Bad science: Statistical Parametric Mapping

In a previous blog post I showed that 3D-DXA can not measure the cortical thickness, despite claims to the contrary by companies that are trying to sell this software. Nonetheless several studies on the cortical thickness maps have already been presented at conferences. Considering the fact that they did not actually measure the thickness, how is it possible that they are still able to present significant positive results? I would like to illustrate this with a study by Robert Güerri Fernández1 of which the poster can be found here. 37 HIV patients (30 men and 7 women) with a median age of 38 were included in this study. Let us for now ignore the fact that one should not even attempt to reconstruct the bone of a 38 year old male HIV patient using a statistical model that is constructed from elderly osteoporotic woman.

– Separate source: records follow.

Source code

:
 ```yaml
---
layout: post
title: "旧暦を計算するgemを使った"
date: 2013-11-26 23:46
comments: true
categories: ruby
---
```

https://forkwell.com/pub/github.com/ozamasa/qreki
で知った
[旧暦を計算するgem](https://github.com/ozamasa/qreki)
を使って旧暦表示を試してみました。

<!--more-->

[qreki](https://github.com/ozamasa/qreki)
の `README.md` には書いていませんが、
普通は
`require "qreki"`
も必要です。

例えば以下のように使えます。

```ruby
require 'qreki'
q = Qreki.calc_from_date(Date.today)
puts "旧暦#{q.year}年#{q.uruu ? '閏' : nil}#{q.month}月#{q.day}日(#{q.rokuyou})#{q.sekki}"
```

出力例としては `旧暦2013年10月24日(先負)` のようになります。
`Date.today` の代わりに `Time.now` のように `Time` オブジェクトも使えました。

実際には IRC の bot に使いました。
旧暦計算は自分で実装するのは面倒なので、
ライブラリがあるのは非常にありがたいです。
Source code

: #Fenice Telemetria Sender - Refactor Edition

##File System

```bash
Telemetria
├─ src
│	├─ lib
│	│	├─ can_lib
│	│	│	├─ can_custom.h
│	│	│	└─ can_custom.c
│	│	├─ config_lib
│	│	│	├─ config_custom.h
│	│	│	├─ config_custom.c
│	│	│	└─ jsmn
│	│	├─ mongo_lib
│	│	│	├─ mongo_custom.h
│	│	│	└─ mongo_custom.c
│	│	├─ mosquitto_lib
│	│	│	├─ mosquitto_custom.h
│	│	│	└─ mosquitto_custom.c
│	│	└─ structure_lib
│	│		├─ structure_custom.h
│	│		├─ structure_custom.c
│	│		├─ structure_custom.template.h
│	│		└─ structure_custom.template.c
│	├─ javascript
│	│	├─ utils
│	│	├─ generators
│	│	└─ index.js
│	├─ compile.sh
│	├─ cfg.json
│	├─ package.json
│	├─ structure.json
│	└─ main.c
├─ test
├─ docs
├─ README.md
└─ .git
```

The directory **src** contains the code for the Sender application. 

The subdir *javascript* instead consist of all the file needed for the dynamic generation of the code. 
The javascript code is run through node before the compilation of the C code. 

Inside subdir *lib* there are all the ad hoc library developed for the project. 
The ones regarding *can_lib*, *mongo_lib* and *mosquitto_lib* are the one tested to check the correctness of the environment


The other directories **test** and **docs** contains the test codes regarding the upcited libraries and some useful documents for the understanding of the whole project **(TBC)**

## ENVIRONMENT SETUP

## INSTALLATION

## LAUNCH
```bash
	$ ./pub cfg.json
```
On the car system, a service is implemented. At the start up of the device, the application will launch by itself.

In this study the thickness map was extracted from a 3D reconstruction at baseline and 1 year after treatment with Tenofovir Disproxil Fumarate. A population based evaluation was then performed by, at each location on the surface, assessing the significance of the change by a paired T-test. This then creates a map with patches where the authors claim there is a significant decrease in bone thickness. To understand why this is fundamentally wrong I will give a line from the book “Bad Pharma” by Ben Goldacre: “if you give yourself multiple chances to finding a positive result, but use statistical tests that assume you only had one go, you hugely increase your chances of getting a misleading false positive”.

When you do a significance test you calculate what the chance is that you have gotten this positive result from pure luck. The threshold is then usually set at 20%. When you do two tests, you have double the chance to get a positive result. What you then have to do is to double your threshold to 40%. Correcting your significance level in this way is called a Bonferroni correction. If you take thousands of samples all over the bone surface and you set a threshold as if you take only one sample (20%), you are bound to find some points with statistically significant changes, just by pure luck. These are the results presented by Robert Güerri Fernández.

Now, obviously there should still be value in doing a comparison of thickness maps. Neighboring points will be very similar and can perhaps be considered as one test. Bonferroni would correction greatly over correct the significance level. This is a topic that has be extensively researched in the field of neuroimaging where large sets of brain scans are compared with each other and has been solved by some very smart mathematicians using random field theory. The mathematics are to complicated for most of us, but fortunately there are several free tools available that will do this so called “statistical parametric mapping”. So the keyword is “Statistical Parametric Mapping”. If this technique is not used when assessing changes or differences in cortical maps, you should dismiss this study. In fact, don’t even look at it to prevent you from unintentionally distorting your opinion of a treatment type. If you haven’t already looked at the poster of this study I linked to above. Don’t!

  1. Robert Güerri-Fernández, Ludovic Humbert, Judit Villar-García, Roger Fonollà, Lucia Moro, Leo Mellibovsky, Xavier Nogues, Marta Trenchs-Rodríguez, Hernando Knobel, Adolfo Díez-Pérez. Analyzing the cortical and trabecular bone of tenofovir-treated HIV patients using 3D-DXA. ASBMR 2016 Annual Meeting.